I did a lot of research online, and at first I thought it was because the Carleton Place Canadian won many yearly news achievements and maybe it had to do with one of their cartoons they used to have. Or did they? Then I wondered if it had anything to do with a famous cartoonist that came to town in 1909.
“J. W. Bengough, noted Canadian cartoonist, entertained a Town Hall audience with his skill, making such sketches of local celebrities as Reeve William Pattie at his desk, Dr. J. J. McGregor extracting a horses’ tooth, Arthur Burgess in his automobile, William Miller in a horse deal, and Tom Bolger with his hotel bus at the railway depot.”
But, they were called the funny books in those days, so nope – not that.
First place I went to was the Post Office, and they knew about it, but had no idea why. Sometimes I go see Ms. Krista Lee on Bridge Street for information. Her store Apple Cheeks is ground zero for pop-culture in Carleton Place. She IS MissCarleton Place as far as I am concerned.

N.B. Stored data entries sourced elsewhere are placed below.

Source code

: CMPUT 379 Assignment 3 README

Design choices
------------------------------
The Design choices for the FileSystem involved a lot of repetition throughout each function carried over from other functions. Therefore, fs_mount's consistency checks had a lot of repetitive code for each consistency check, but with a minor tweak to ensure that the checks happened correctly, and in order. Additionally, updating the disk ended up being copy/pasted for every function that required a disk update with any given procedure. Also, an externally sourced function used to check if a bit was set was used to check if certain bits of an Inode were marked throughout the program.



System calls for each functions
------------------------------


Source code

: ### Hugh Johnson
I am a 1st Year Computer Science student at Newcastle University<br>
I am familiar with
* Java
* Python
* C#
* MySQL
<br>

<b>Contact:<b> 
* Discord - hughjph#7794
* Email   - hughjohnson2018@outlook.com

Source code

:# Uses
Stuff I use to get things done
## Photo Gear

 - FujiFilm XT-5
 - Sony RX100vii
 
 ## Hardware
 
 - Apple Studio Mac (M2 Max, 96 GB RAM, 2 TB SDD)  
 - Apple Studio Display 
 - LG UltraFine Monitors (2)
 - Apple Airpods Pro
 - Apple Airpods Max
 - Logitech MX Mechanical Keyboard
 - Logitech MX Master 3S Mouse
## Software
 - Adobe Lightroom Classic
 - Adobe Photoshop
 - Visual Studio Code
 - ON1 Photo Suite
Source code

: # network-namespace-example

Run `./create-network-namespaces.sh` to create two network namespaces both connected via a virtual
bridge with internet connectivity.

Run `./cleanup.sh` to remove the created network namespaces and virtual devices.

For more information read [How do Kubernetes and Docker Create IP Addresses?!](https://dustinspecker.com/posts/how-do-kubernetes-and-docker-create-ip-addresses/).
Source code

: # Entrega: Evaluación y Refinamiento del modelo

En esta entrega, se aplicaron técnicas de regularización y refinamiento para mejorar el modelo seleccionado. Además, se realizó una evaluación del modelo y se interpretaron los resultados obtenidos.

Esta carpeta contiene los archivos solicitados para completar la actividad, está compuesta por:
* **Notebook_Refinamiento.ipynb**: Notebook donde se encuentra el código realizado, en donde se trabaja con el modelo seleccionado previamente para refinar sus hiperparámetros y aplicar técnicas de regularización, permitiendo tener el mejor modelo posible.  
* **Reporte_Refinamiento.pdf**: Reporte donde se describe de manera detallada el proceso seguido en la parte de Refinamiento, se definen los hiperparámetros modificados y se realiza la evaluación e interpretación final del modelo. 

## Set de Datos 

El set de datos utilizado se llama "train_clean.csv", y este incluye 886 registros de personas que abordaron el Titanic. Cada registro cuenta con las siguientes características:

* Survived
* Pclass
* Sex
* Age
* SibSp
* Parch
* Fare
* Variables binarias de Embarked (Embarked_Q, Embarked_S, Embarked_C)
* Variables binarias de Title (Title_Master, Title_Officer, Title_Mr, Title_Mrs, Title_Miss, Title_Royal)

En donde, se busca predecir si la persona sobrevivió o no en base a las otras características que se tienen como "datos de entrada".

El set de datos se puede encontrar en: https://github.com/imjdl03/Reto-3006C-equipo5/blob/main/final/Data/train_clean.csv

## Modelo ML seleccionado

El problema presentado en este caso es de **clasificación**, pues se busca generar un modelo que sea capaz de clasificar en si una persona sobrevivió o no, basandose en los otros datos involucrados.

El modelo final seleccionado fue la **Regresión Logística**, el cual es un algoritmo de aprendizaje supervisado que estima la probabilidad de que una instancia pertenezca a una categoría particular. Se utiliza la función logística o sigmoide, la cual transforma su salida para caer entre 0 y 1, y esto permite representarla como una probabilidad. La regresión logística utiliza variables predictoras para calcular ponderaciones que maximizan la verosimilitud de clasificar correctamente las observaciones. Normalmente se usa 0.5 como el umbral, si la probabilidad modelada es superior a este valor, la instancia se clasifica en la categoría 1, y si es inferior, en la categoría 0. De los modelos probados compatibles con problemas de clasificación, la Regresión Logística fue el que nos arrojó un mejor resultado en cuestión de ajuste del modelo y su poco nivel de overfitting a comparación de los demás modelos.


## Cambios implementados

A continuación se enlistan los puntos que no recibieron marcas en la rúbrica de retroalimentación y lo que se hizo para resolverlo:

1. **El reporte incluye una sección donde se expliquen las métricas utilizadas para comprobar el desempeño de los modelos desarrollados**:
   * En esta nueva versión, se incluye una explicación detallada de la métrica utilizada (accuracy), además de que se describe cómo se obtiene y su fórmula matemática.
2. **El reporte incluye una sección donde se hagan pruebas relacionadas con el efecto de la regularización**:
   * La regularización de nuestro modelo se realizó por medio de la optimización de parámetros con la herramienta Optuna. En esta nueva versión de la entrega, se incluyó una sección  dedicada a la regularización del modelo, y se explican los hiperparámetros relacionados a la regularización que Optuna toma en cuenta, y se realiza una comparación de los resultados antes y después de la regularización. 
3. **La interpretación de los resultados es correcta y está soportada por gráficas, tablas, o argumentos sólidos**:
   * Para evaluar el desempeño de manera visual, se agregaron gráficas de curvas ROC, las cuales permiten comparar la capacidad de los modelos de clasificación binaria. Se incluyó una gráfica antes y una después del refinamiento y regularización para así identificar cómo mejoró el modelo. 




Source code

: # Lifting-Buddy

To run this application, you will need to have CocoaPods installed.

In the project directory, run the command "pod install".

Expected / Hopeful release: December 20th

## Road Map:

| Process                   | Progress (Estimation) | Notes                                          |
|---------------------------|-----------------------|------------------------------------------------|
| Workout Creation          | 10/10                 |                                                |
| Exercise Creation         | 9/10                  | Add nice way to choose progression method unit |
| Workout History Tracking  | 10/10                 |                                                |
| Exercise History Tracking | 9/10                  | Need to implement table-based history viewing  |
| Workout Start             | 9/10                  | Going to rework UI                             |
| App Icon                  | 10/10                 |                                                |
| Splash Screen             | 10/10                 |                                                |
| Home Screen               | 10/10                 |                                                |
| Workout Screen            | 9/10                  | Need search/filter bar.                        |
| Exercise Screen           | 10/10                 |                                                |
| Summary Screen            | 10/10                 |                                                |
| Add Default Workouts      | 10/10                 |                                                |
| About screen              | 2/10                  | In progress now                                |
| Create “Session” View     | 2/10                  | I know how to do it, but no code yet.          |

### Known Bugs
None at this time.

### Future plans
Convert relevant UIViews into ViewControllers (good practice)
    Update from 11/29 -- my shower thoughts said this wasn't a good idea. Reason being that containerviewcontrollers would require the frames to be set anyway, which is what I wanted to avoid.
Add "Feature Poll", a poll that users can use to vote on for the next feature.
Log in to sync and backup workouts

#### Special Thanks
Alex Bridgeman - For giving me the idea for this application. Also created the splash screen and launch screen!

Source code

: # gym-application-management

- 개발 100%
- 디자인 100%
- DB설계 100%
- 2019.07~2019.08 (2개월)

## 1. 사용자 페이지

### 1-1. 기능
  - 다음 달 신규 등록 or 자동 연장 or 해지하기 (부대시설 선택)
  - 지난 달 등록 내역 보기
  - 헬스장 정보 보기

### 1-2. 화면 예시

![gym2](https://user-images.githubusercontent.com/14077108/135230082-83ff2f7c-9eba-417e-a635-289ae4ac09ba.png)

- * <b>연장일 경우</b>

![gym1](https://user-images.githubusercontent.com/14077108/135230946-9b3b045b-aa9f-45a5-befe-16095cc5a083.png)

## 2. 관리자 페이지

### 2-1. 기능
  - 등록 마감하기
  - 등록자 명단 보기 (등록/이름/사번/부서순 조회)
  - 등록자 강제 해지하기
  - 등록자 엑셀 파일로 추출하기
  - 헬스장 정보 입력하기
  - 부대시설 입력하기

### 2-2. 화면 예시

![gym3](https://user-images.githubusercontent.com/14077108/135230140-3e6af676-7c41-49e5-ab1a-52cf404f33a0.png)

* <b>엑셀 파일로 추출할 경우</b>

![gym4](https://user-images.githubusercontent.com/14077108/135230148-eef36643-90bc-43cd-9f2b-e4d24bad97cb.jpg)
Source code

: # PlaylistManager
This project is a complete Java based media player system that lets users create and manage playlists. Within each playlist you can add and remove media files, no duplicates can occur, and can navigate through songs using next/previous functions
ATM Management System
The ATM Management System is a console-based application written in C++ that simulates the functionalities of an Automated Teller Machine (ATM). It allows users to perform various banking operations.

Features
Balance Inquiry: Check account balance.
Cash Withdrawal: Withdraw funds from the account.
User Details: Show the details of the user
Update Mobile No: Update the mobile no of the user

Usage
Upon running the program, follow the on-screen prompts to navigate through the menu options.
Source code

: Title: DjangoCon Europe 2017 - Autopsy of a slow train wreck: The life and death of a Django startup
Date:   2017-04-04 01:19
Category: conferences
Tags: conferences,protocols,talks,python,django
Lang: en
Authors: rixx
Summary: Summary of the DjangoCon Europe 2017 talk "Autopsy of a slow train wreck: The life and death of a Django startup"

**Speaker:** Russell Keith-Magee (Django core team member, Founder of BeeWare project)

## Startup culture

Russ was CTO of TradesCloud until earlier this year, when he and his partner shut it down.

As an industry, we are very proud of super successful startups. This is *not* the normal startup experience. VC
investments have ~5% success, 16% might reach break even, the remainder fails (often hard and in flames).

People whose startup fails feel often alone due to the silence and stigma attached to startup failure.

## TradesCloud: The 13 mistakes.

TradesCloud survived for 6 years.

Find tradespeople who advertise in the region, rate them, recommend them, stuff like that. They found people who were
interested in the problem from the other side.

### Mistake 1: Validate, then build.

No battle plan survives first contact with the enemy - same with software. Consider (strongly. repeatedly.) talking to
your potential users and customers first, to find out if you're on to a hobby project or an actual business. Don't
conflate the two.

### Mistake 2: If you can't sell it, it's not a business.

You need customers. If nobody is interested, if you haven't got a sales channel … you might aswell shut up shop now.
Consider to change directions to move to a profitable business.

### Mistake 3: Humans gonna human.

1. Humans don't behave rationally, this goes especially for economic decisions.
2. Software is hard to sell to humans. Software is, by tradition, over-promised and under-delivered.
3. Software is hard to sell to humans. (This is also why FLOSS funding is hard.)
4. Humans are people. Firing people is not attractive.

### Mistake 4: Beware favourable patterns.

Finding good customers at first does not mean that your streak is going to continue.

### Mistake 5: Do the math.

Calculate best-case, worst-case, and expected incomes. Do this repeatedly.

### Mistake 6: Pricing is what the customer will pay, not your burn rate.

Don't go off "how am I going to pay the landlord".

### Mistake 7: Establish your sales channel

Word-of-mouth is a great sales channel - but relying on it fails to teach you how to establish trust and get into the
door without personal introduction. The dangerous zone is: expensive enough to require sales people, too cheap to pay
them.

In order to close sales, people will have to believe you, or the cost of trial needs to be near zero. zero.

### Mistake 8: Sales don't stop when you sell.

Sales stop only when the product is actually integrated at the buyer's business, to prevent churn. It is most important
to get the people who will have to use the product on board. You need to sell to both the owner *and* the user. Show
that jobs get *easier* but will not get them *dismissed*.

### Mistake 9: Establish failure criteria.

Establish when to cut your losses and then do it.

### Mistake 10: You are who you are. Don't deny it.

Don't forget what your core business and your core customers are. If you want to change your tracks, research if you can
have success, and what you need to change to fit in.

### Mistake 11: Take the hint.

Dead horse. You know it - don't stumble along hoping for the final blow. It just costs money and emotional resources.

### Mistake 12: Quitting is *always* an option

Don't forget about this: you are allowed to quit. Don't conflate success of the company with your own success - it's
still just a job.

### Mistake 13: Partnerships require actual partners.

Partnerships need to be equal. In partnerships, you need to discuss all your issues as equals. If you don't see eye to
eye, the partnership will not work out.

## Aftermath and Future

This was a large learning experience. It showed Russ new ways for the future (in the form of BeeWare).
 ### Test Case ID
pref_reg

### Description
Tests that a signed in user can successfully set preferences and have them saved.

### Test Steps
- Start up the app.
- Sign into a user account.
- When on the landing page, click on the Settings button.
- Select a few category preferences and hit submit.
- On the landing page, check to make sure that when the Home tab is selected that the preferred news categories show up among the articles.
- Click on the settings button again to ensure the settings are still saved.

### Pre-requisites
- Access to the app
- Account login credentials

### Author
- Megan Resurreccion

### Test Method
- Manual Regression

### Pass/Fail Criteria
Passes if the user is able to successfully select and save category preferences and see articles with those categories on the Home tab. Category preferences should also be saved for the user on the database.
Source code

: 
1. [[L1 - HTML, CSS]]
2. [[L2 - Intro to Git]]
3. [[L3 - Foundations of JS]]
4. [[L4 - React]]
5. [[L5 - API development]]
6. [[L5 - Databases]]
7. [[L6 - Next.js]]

Barbara Plunkett was in there too, so I might possibly have some back up information.
Krista agreed with my thoughts that the whole Cartoon Place name began in Almonte, as there has always been a long standing rivalry between the two towns. Krista also thought that the town had been labeled because of all the drama that came out of the hotels. In the old days there was a grove of trees where Valley Paint was on Lake Ave East and people used to sit there and watch the drunks come out of the Mississippi Hotel and fight in the parking lot.
Downtown Carleton Place was hopping then, as you came downtown to cash your cheques at the bank and get your mail. Things got so entertaining she said, that for a few weeks, someone left a couch in the middle of that grove of trees. They all used to sit on it and watch the entertainment across the street. The four corners was a hub of spectator parking similar to when the old Tim Horton’s was open to catch the downtown entertainment coming out from the hotels.
So next stop was Almonte to get a few opinions, and one 75- year-old gentleman who wanted to remain nameless, less someone drive down from Carleton Place to confront him told me the cold hard facts. Carleton Place was the place you came to drink and play craps in the back rooms of some of the Bridge Street stores. You didn’t do that in Almonte! (see the Carleton Place High School drug story) You sure as hell didn’t want your parents finding out, so you did “your business” in Carleton Place. He said there was so much fighting and nonsense going on at the hotels– it was right out of the cartoons. Hence the name Cartoon Place.
Almonte Gazette April 1897. The town of Carleton Place must be a drouthy lot as it takes ten places licensed to sell liquour to supply their wants
As Steve VanVeit commented today: Free admission bring your own popcorn! Only in Carleton Place!